NAICNO / Jobanalyzer

Easy to use resource usage report
MIT License
0 stars 1 forks source link

Sonar/MLX: ML4 and ML7 are not reporting #688

Open lars-t-hansen opened 3 days ago

lars-t-hansen commented 3 days ago

ML7 I know to have been reinstalled and it lost its sonar install.

ML4 is a little more curious but it hasn't been reporting since nov 11. It's been up for longer than that. Sonar appears to run. It tries to send mail about something to me, but the mail never arrives, so mail is misconfigured too (too many things don't work about email to be able to rely on it at all, see #585).

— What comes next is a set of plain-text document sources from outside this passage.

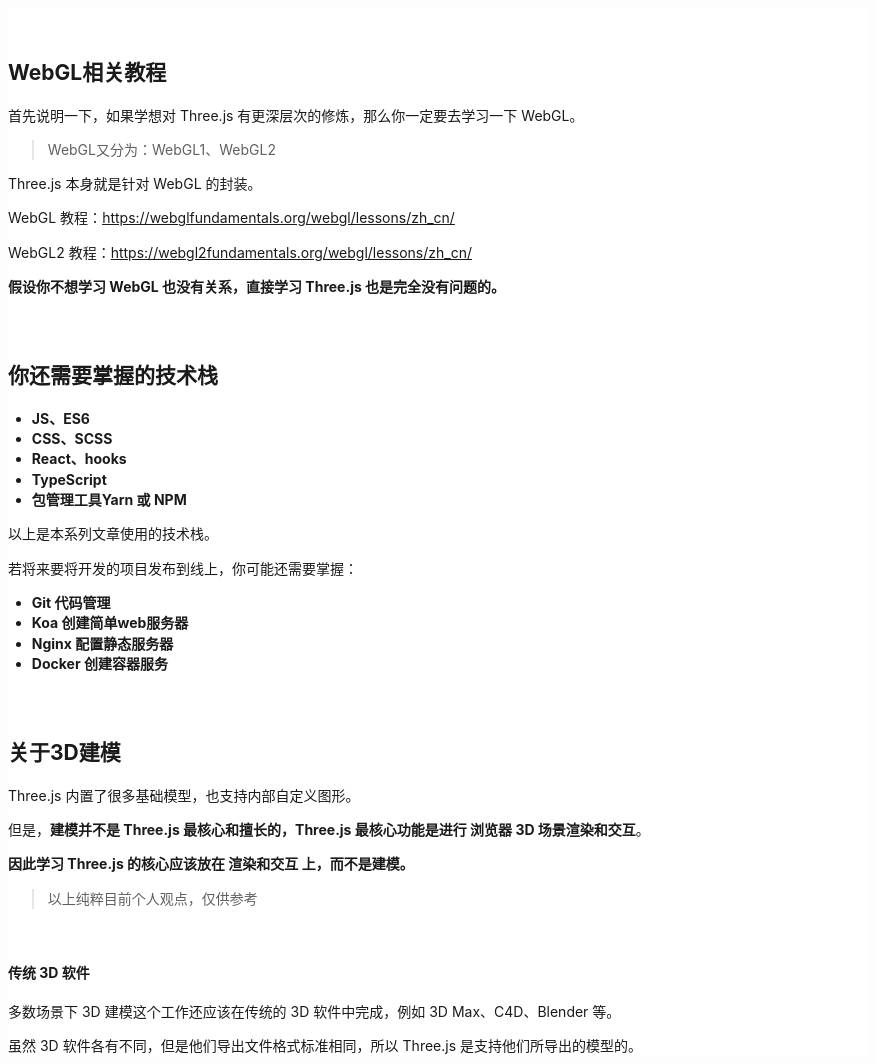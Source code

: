 

<br>

## WebGL相关教程

首先说明一下，如果学想对 Three.js 有更深层次的修炼，那么你一定要去学习一下 WebGL。

> WebGL又分为：WebGL1、WebGL2

Three.js 本身就是针对 WebGL 的封装。

WebGL 教程：https://webglfundamentals.org/webgl/lessons/zh_cn/

WebGL2 教程：https://webgl2fundamentals.org/webgl/lessons/zh_cn/

**假设你不想学习 WebGL 也没有关系，直接学习 Three.js 也是完全没有问题的。**



<br>

## 你还需要掌握的技术栈

* **JS、ES6**
* **CSS、SCSS**
* **React、hooks**
* **TypeScript**
* **包管理工具Yarn 或 NPM**

以上是本系列文章使用的技术栈。

若将来要将开发的项目发布到线上，你可能还需要掌握：

* **Git 代码管理**
* **Koa 创建简单web服务器**
* **Nginx 配置静态服务器**
* **Docker 创建容器服务**



<br>

## 关于3D建模

Three.js 内置了很多基础模型，也支持内部自定义图形。

但是，**建模并不是 Three.js 最核心和擅长的，Three.js 最核心功能是进行 浏览器 3D 场景渲染和交互**。

**因此学习 Three.js 的核心应该放在 渲染和交互 上，而不是建模。**

> 以上纯粹目前个人观点，仅供参考

<br>

#### 传统 3D 软件

多数场景下 3D 建模这个工作还应该在传统的 3D 软件中完成，例如 3D Max、C4D、Blender 等。

虽然 3D 软件各有不同，但是他们导出文件格式标准相同，所以 Three.js 是支持他们所导出的模型的。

Looks like ML4 could be affected by the problem with parsing rocm-smi output:

[larstha@ml4 sonar-main]$ git checkout release_0_12 
branch 'release_0_12' set up to track 'origin/release_0_12'.
Switched to a new branch 'release_0_12'
[larstha@ml4 sonar-main]$ cargo build
   Compiling sonar v0.12.2 (/itf-fi-ml/home/larstha/p/sonar-main)
    Finished dev [unoptimized + debuginfo] target(s) in 1.87s
[larstha@ml4 sonar-main]$ target/debug/sonar ps
thread 'main' panicked at src/amd.rs:223:22:
called `Option::unwrap()` on a `None` value
note: run with `RUST_BACKTRACE=1` environment variable to display a backtrace

and then

[larstha@ml4 sonar-main]$ git checkout main 
Switched to branch 'main'
Your branch is up to date with 'origin/main'.
[larstha@ml4 sonar-main]$ cargo build
   Compiling sonar v0.13.0-devel (/itf-fi-ml/home/larstha/p/sonar-main)
    Finished dev [unoptimized + debuginfo] target(s) in 1.75s
[larstha@ml4 sonar-main]$ target/debug/sonar ps
v=0.13.0-devel,time=2024-11-19T09:04:28+01:00,host=ml4.hpc.uio.no,user=root,cmd=xfsalloc,pid=1376,ppid=2
v=0.13.0-devel,time=2024-11-19T09:04:28+01:00,host=ml4.hpc.uio.no,user=root,cmd=ksoftirqd/60,pid=383,ppid=2,cputime_sec=3
v=0.13.0-devel,time=2024-11-19T09:04:28+01:00,host=ml4.hpc.uio.no,user=root,cmd=ksoftirqd/8,pid=65,ppid=2,cputime_sec=1
...

So the AMD parsing thing (probably) should be backported to v0.12 or we should move to v0.13-devel on ML4.

lars-t-hansen commented 3 days ago

Looks like the upgrade to the AMD drivers broke the AMD info gathering in Sonar: https://github.com/NordicHPC/sonar/issues/209.